Since Clayville was the scene of Whig Party rallies during the 1840s, I'll have lyrics and suggested backup chords for a song I'm adapting from Whig candidate Henry Clay's 1844 presidential campaign ready for you by Saturday. There are many other versions, too, including some that are not for polite company (click here for more about the song's checkered career). The melody, one of the grand old Anglo-Celtic tunes, is the same for them all, however.
Here's a very straight-forward arrangement by the Three Rivers Dulcimer Society of Richland, Wash.

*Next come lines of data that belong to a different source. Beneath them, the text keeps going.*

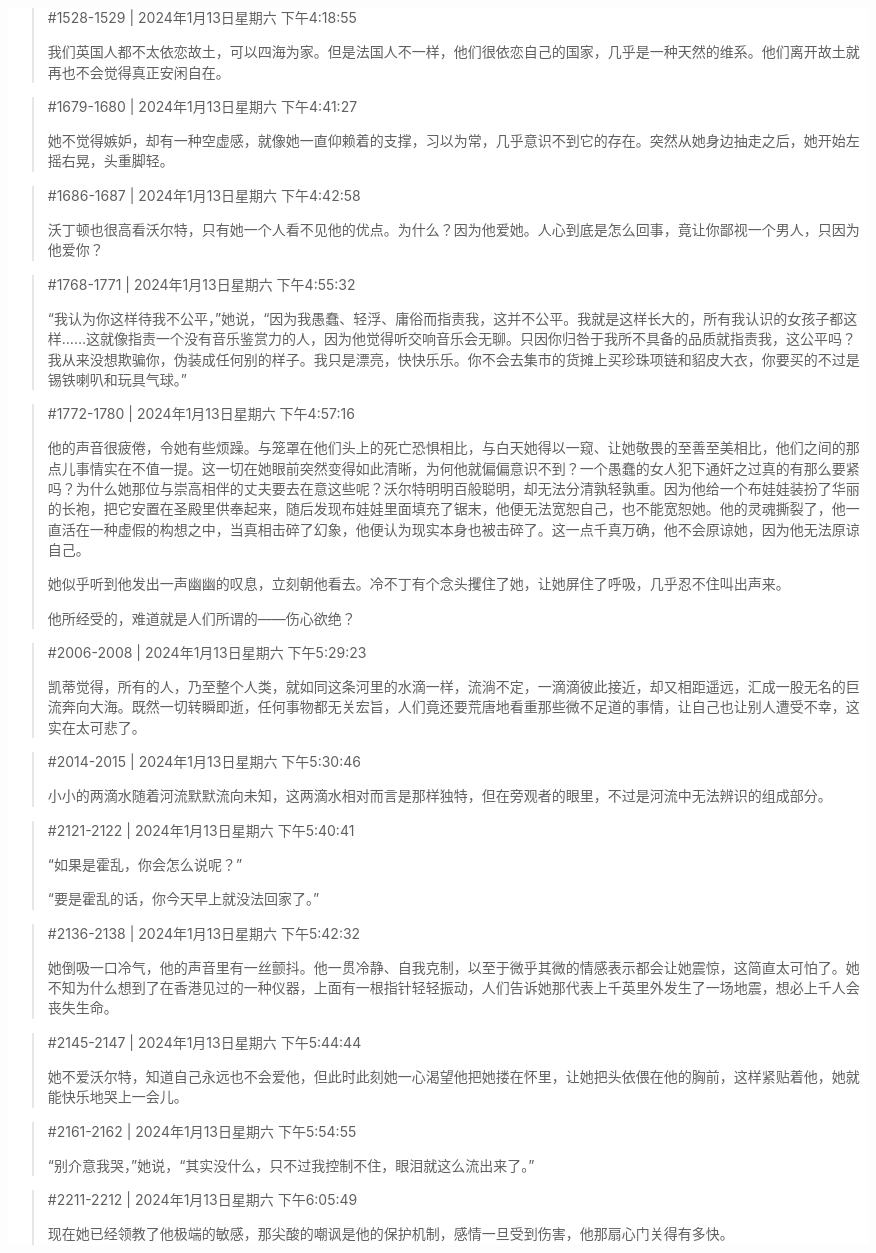 > #1528-1529 | 2024年1月13日星期六 下午4:18:55
> 
> 我们英国人都不太依恋故土，可以四海为家。但是法国人不一样，他们很依恋自己的国家，几乎是一种天然的维系。他们离开故土就再也不会觉得真正安闲自在。

> #1679-1680 | 2024年1月13日星期六 下午4:41:27
> 
> 她不觉得嫉妒，却有一种空虚感，就像她一直仰赖着的支撑，习以为常，几乎意识不到它的存在。突然从她身边抽走之后，她开始左摇右晃，头重脚轻。

> #1686-1687 | 2024年1月13日星期六 下午4:42:58
> 
> 沃丁顿也很高看沃尔特，只有她一个人看不见他的优点。为什么？因为他爱她。人心到底是怎么回事，竟让你鄙视一个男人，只因为他爱你？

> #1768-1771 | 2024年1月13日星期六 下午4:55:32
> 
> “我认为你这样待我不公平，”她说，“因为我愚蠢、轻浮、庸俗而指责我，这并不公平。我就是这样长大的，所有我认识的女孩子都这样……这就像指责一个没有音乐鉴赏力的人，因为他觉得听交响音乐会无聊。只因你归咎于我所不具备的品质就指责我，这公平吗？我从来没想欺骗你，伪装成任何别的样子。我只是漂亮，快快乐乐。你不会去集市的货摊上买珍珠项链和貂皮大衣，你要买的不过是锡铁喇叭和玩具气球。”

> #1772-1780 | 2024年1月13日星期六 下午4:57:16
> 
> 他的声音很疲倦，令她有些烦躁。与笼罩在他们头上的死亡恐惧相比，与白天她得以一窥、让她敬畏的至善至美相比，他们之间的那点儿事情实在不值一提。这一切在她眼前突然变得如此清晰，为何他就偏偏意识不到？一个愚蠢的女人犯下通奸之过真的有那么要紧吗？为什么她那位与崇高相伴的丈夫要去在意这些呢？沃尔特明明百般聪明，却无法分清孰轻孰重。因为他给一个布娃娃装扮了华丽的长袍，把它安置在圣殿里供奉起来，随后发现布娃娃里面填充了锯末，他便无法宽恕自己，也不能宽恕她。他的灵魂撕裂了，他一直活在一种虚假的构想之中，当真相击碎了幻象，他便认为现实本身也被击碎了。这一点千真万确，他不会原谅她，因为他无法原谅自己。
> 
> 她似乎听到他发出一声幽幽的叹息，立刻朝他看去。冷不丁有个念头攫住了她，让她屏住了呼吸，几乎忍不住叫出声来。
> 
> 他所经受的，难道就是人们所谓的——伤心欲绝？

> #2006-2008 | 2024年1月13日星期六 下午5:29:23
> 
> 凯蒂觉得，所有的人，乃至整个人类，就如同这条河里的水滴一样，流淌不定，一滴滴彼此接近，却又相距遥远，汇成一股无名的巨流奔向大海。既然一切转瞬即逝，任何事物都无关宏旨，人们竟还要荒唐地看重那些微不足道的事情，让自己也让别人遭受不幸，这实在太可悲了。

> #2014-2015 | 2024年1月13日星期六 下午5:30:46
> 
> 小小的两滴水随着河流默默流向未知，这两滴水相对而言是那样独特，但在旁观者的眼里，不过是河流中无法辨识的组成部分。

> #2121-2122 | 2024年1月13日星期六 下午5:40:41
> 
> “如果是霍乱，你会怎么说呢？”
> 
> “要是霍乱的话，你今天早上就没法回家了。”

> #2136-2138 | 2024年1月13日星期六 下午5:42:32
> 
> 她倒吸一口冷气，他的声音里有一丝颤抖。他一贯冷静、自我克制，以至于微乎其微的情感表示都会让她震惊，这简直太可怕了。她不知为什么想到了在香港见过的一种仪器，上面有一根指针轻轻振动，人们告诉她那代表上千英里外发生了一场地震，想必上千人会丧失生命。

> #2145-2147 | 2024年1月13日星期六 下午5:44:44
> 
> 她不爱沃尔特，知道自己永远也不会爱他，但此时此刻她一心渴望他把她搂在怀里，让她把头依偎在他的胸前，这样紧贴着他，她就能快乐地哭上一会儿。

> #2161-2162 | 2024年1月13日星期六 下午5:54:55
> 
> “别介意我哭，”她说，“其实没什么，只不过我控制不住，眼泪就这么流出来了。”

> #2211-2212 | 2024年1月13日星期六 下午6:05:49
> 
> 现在她已经领教了他极端的敏感，那尖酸的嘲讽是他的保护机制，感情一旦受到伤害，他那扇心门关得有多快。
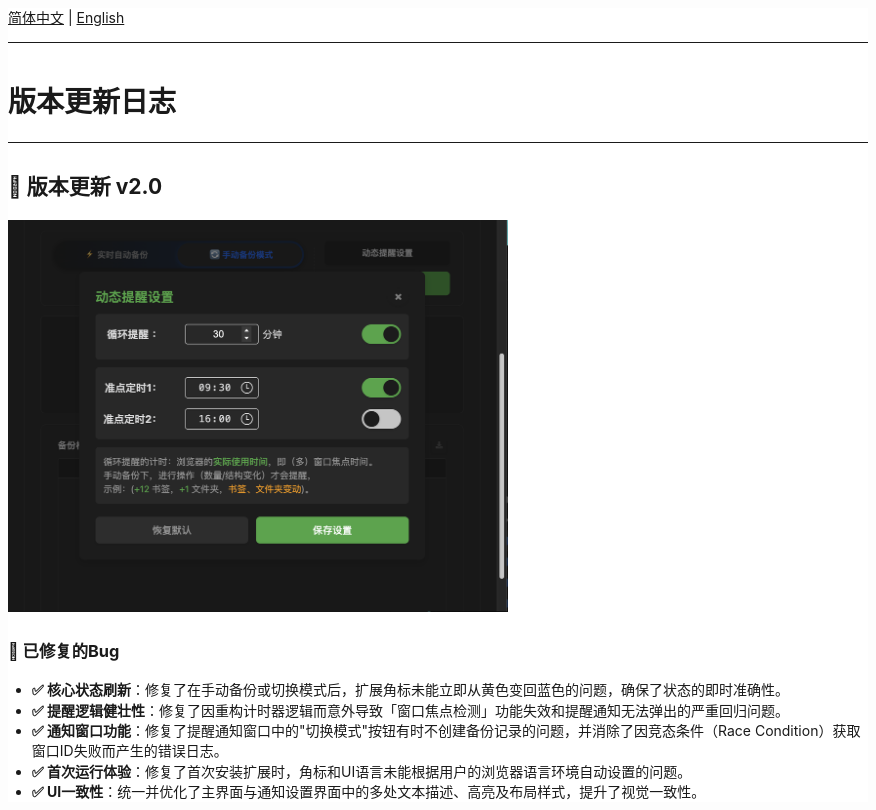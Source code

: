 [简体中文](#简体中文) | [English](#english)

---

<a name="简体中文"></a>
# 版本更新日志

---

## 📢 版本更新 v2.0

<img src="png/v2.0_setting.png" alt="动态提醒设置界面" width="500">

### 🐞 已修复的Bug

-   **✅ 核心状态刷新**：修复了在手动备份或切换模式后，扩展角标未能立即从黄色变回蓝色的问题，确保了状态的即时准确性。
-   **✅ 提醒逻辑健壮性**：修复了因重构计时器逻辑而意外导致「窗口焦点检测」功能失效和提醒通知无法弹出的严重回归问题。
-   **✅ 通知窗口功能**：修复了提醒通知窗口中的"切换模式"按钮有时不创建备份记录的问题，并消除了因竞态条件（Race Condition）获取窗口ID失败而产生的错误日志。
-   **✅ 首次运行体验**：修复了首次安装扩展时，角标和UI语言未能根据用户的浏览器语言环境自动设置的问题。
-   **✅ UI一致性**：统一并优化了主界面与通知设置界面中的多处文本描述、高亮及布局样式，提升了视觉一致性。
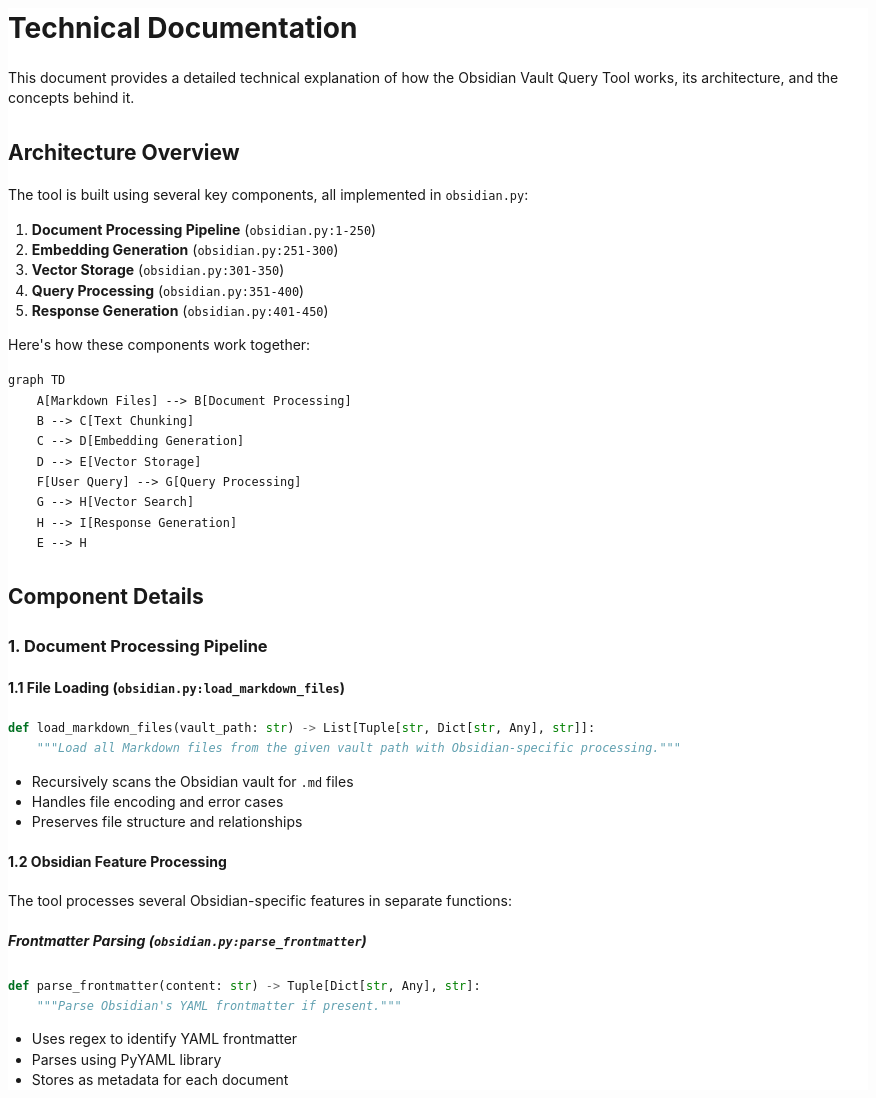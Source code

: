 # Technical Documentation

This document provides a detailed technical explanation of how the Obsidian Vault Query Tool works, its architecture, and the concepts behind it.

## Architecture Overview

The tool is built using several key components, all implemented in `obsidian.py`:

1. **Document Processing Pipeline** (`obsidian.py:1-250`)
2. **Embedding Generation** (`obsidian.py:251-300`)
3. **Vector Storage** (`obsidian.py:301-350`)
4. **Query Processing** (`obsidian.py:351-400`)
5. **Response Generation** (`obsidian.py:401-450`)

Here's how these components work together:

```mermaid
graph TD
    A[Markdown Files] --> B[Document Processing]
    B --> C[Text Chunking]
    C --> D[Embedding Generation]
    D --> E[Vector Storage]
    F[User Query] --> G[Query Processing]
    G --> H[Vector Search]
    H --> I[Response Generation]
    E --> H
```

## Component Details

### 1. Document Processing Pipeline

#### 1.1 File Loading (`obsidian.py:load_markdown_files`)
```python
def load_markdown_files(vault_path: str) -> List[Tuple[str, Dict[str, Any], str]]:
    """Load all Markdown files from the given vault path with Obsidian-specific processing."""
```
- Recursively scans the Obsidian vault for `.md` files
- Handles file encoding and error cases
- Preserves file structure and relationships

#### 1.2 Obsidian Feature Processing
The tool processes several Obsidian-specific features in separate functions:

##### Frontmatter Parsing (`obsidian.py:parse_frontmatter`)
```python
def parse_frontmatter(content: str) -> Tuple[Dict[str, Any], str]:
    """Parse Obsidian's YAML frontmatter if present."""
```
- Uses regex to identify YAML frontmatter
- Parses using PyYAML library
- Stores as metadata for each document
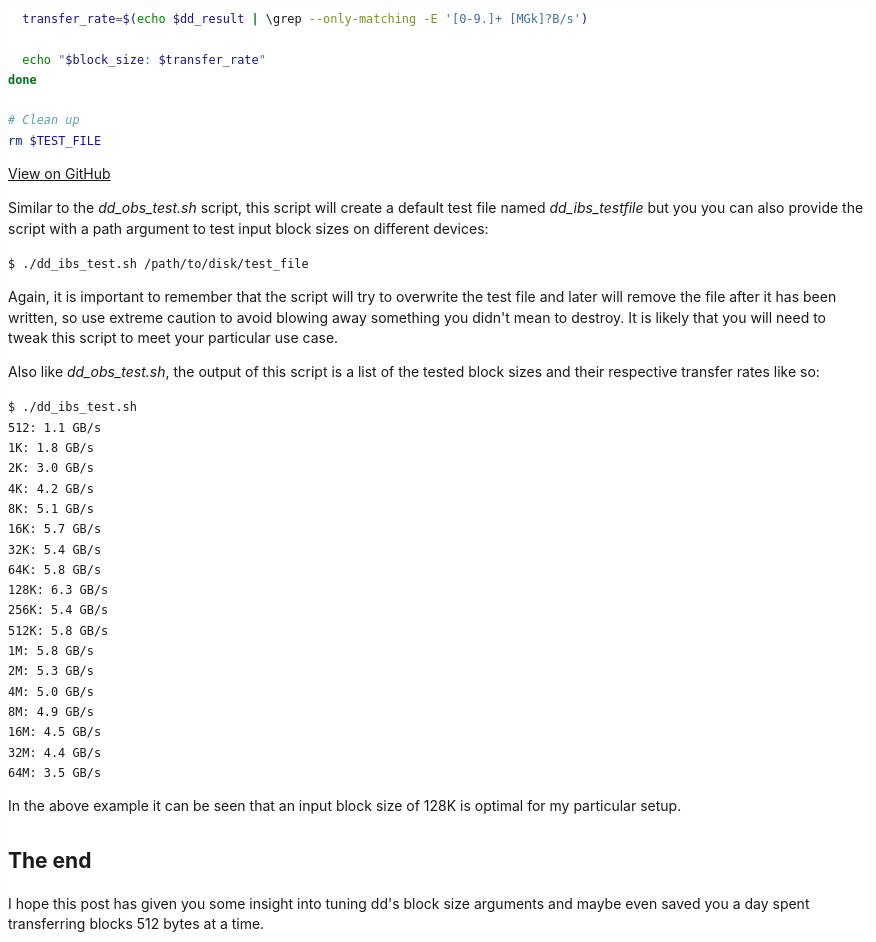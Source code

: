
 ```bash
  transfer_rate=$(echo $dd_result | \grep --only-matching -E '[0-9.]+ [MGk]?B/s')

  echo "$block_size: $transfer_rate"
done

# Clean up
rm $TEST_FILE
```

[View on GitHub](https://github.com/tdg5/blog_snippets/blob/d1d3b532578ee02fca0a7cc389ff3eba94ba4ebf/lib/blog_snippets/tuning_dd_block_size/dd_ibs_test.sh)

Similar to the *dd_obs_test.sh* script, this script will create a default test
file named *dd_ibs_testfile* but you you can also provide the script with a path
argument to test input block sizes on different devices:

```bash
$ ./dd_ibs_test.sh /path/to/disk/test_file
```

Again, it is important to remember that the script will try to overwrite the
test file and later will remove the file after it has been written, so use
extreme caution to avoid blowing away something you didn't mean to destroy. It
is likely that you will need to tweak this script to meet your particular use
case.

Also like *dd_obs_test.sh*, the output of this script is a list of the tested
block sizes and their respective transfer rates like so:

```bash
$ ./dd_ibs_test.sh
512: 1.1 GB/s
1K: 1.8 GB/s
2K: 3.0 GB/s
4K: 4.2 GB/s
8K: 5.1 GB/s
16K: 5.7 GB/s
32K: 5.4 GB/s
64K: 5.8 GB/s
128K: 6.3 GB/s
256K: 5.4 GB/s
512K: 5.8 GB/s
1M: 5.8 GB/s
2M: 5.3 GB/s
4M: 5.0 GB/s
8M: 4.9 GB/s
16M: 4.5 GB/s
32M: 4.4 GB/s
64M: 3.5 GB/s
```

In the above example it can be seen that an input block size of 128K is optimal
for my particular setup.

## The end
I hope this post has given you some insight into tuning dd's block size
arguments and maybe even saved you a day spent transferring blocks 512 bytes at
a time.


[^1]: ["A block is a unit measuring the number of bytes that are read, written, or converted at one time."](https://en.wikipedia.org/wiki/Dd_(Unix)#Block_size)
[^2]: [**dd's** ibs (input block size) and obs (output block size) arguments both default to 512 bytes](http://man7.org/linux/man-pages/man1/dd.1.html)
[^3]: ["Some people believe dd means "Destroy Disk" or "Delete Data" because if it is misused, a partition or output file can be trashed very quickly."](http://www.codecoffee.com/tipsforlinux/articles/036.html)
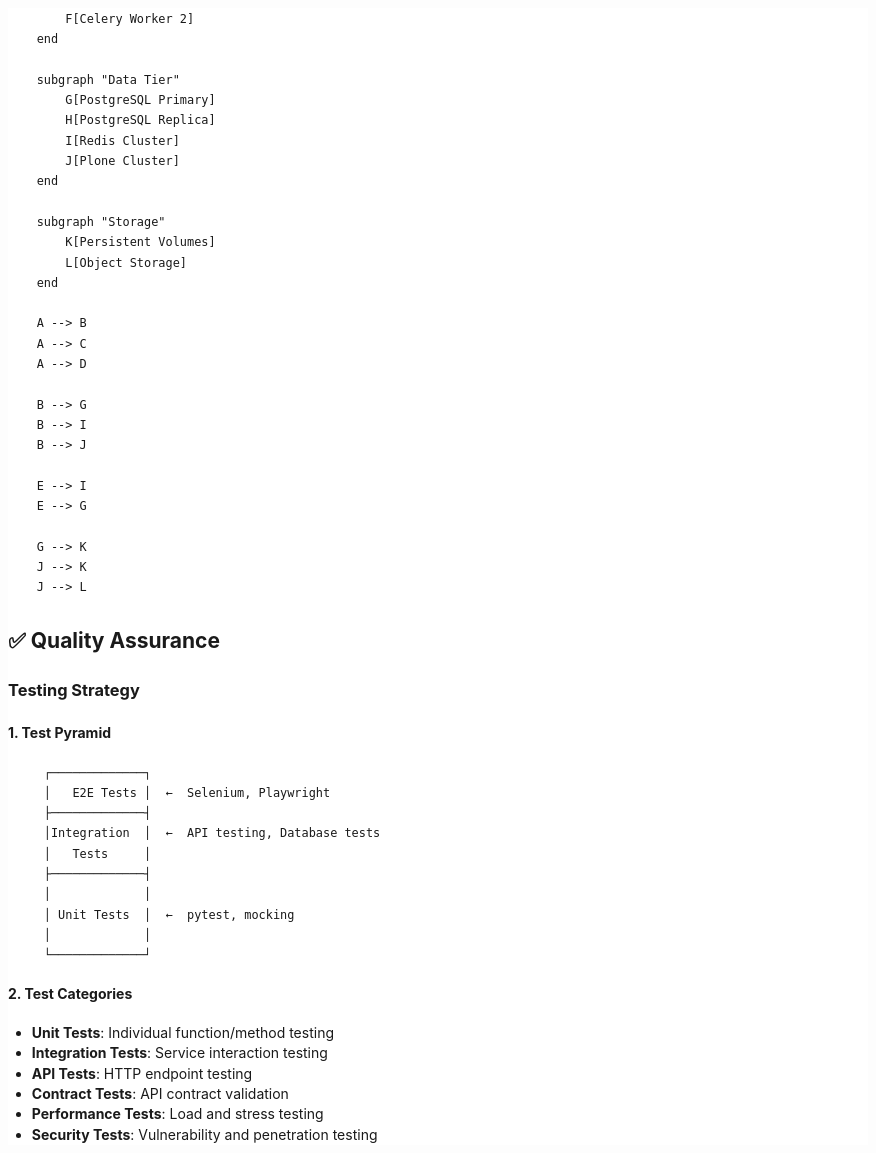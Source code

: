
 ```mermaid
        F[Celery Worker 2]
    end

    subgraph "Data Tier"
        G[PostgreSQL Primary]
        H[PostgreSQL Replica]
        I[Redis Cluster]
        J[Plone Cluster]
    end

    subgraph "Storage"
        K[Persistent Volumes]
        L[Object Storage]
    end

    A --> B
    A --> C
    A --> D

    B --> G
    B --> I
    B --> J

    E --> I
    E --> G

    G --> K
    J --> K
    J --> L
```

## ✅ Quality Assurance

### Testing Strategy

#### 1. **Test Pyramid**
```
     ┌─────────────┐
     │   E2E Tests │  ←  Selenium, Playwright
     ├─────────────┤
     │Integration  │  ←  API testing, Database tests
     │   Tests     │
     ├─────────────┤
     │             │
     │ Unit Tests  │  ←  pytest, mocking
     │             │
     └─────────────┘
```

#### 2. **Test Categories**
- **Unit Tests**: Individual function/method testing
- **Integration Tests**: Service interaction testing
- **API Tests**: HTTP endpoint testing
- **Contract Tests**: API contract validation
- **Performance Tests**: Load and stress testing
- **Security Tests**: Vulnerability and penetration testing

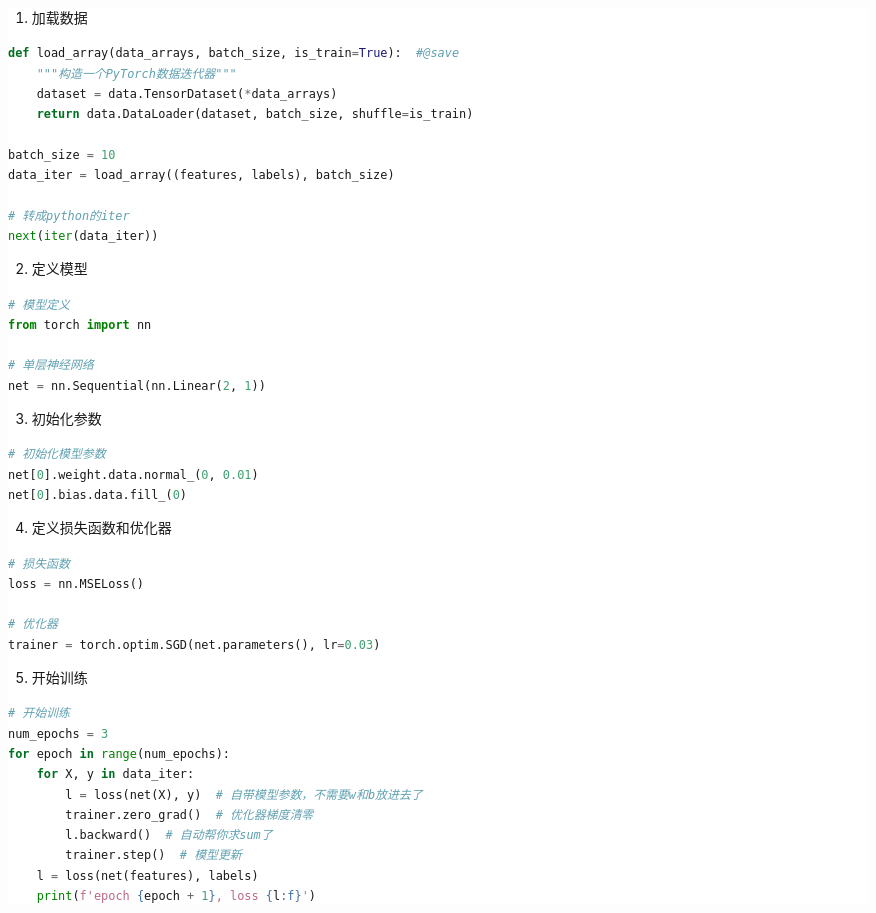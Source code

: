 1. 加载数据

```python
def load_array(data_arrays, batch_size, is_train=True):  #@save
    """构造一个PyTorch数据迭代器"""
    dataset = data.TensorDataset(*data_arrays)
    return data.DataLoader(dataset, batch_size, shuffle=is_train)

batch_size = 10
data_iter = load_array((features, labels), batch_size)

# 转成python的iter
next(iter(data_iter))
```

2. 定义模型

```python
# 模型定义
from torch import nn

# 单层神经网络
net = nn.Sequential(nn.Linear(2, 1))
```

3. 初始化参数

```python
# 初始化模型参数
net[0].weight.data.normal_(0, 0.01)
net[0].bias.data.fill_(0)
```

4. 定义损失函数和优化器

```python
# 损失函数
loss = nn.MSELoss()

# 优化器
trainer = torch.optim.SGD(net.parameters(), lr=0.03)
```

5. 开始训练

```python
# 开始训练
num_epochs = 3
for epoch in range(num_epochs):
    for X, y in data_iter:
        l = loss(net(X), y)  # 自带模型参数，不需要w和b放进去了
        trainer.zero_grad()  # 优化器梯度清零
        l.backward()  # 自动帮你求sum了
        trainer.step()  # 模型更新
    l = loss(net(features), labels)
    print(f'epoch {epoch + 1}, loss {l:f}')
```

Should it be spelled "Bow" or "Beau?" You see it both ways. Rosin (also spelled "resin") is what you put on a fiddle bow to give it tone, and "Beau" is an old-fashioned word for a handsome young man or boyfriend. Andrew Kuntz, in the Fiddler's Companion, suggests it was a nickname for a fiddle player.
Here it is on YouTube as performed by Bing Fultch:
SOME MORE ON "AUNT RHODY"
After April's session at Clayville, I went looking for dulcimer tablature that better reflected the lyrics and would be more fun to play, not necessarily in that order of importance (click here for as good a set of lyrics as any, at http://www.8notes.com/digital_tradition/AUNTRODY.asp):
Go tell Aunt Rhody, go tell Aunt Rhody,
Go tell Aunt Rhody that the old gray goose is dead.
The one she's been saving to make a feather bed.
The old gander's weeping, because his wife is dead.
The goslings are mourning, because their mother's dead.
She died in the mill pond from standing on her head.
Go tell Aunt Rhody that the old gray goose is dead.
Don Pedi, traditional dulcimer artist and radio host of North Carolina, sings a version recorded by Almeda Riddle called "Go Tell Aunt Nancy" with a wonderful set of lyrics detailing that the goose was hit in the head by a walnut and broke out grandpa's teeth, along with the teeth on a circle saw, a gray wolf, a black dog and a coyote, and other wonders to behold, when they tried to eat the tough old goose. Almeda Riddle's version is available on YouTube:
We won't try to play it of course (for one thing, it's an a cappella vocal -- how do you play an a cappella vocal?), but this is worth a listen: A shorter version from a Duke University tribute to Alan Lomax' Sounds of the South field recordings, featuring trio Megafaun of Durham, N.C., and jazz band Fight the Big Bull, with vocalists Justin Vernon and Sharon Van Etten, singing a cappella, shows just how much you can do with this childrens' classic:
"Aunt Nancy," by the way, may have some in common with the West African goddess/folk hero Anansi. Independent scholar John Bealle, writing for the Alabama Folklife Association, explains:
... Arkansas singer Almeda Riddle sang "Go Tell Aunt Nancy" to the "Aunt Rhody" tune—a version she learned in her childhood that speaks to the alleged African American connections of the song. A key theme in Riddle's "Aunt Nancy" was that the goose was killed by a falling walnut. The gander and goslings mourn. When she is taken in and cooked, the family is stricken by misfortune—the fork breaks, grandma's teeth break, and the saw teeth break when she is butchered (Abrahams 1970a:117-120). Thus Riddle's trickster goose links the song, as folklorist Roger Abrahams observes, to the African American "Grey Goose" (such as the version sung by Leadbelly to a wholly different tune) where the goose exacts revenge upon her killers (178n47). And "Aunt Nancy" is the character "Anansi" from the West African story cycle, who appears in the Caribbean and parts of the U.S. with the "Aunt Nancy" name.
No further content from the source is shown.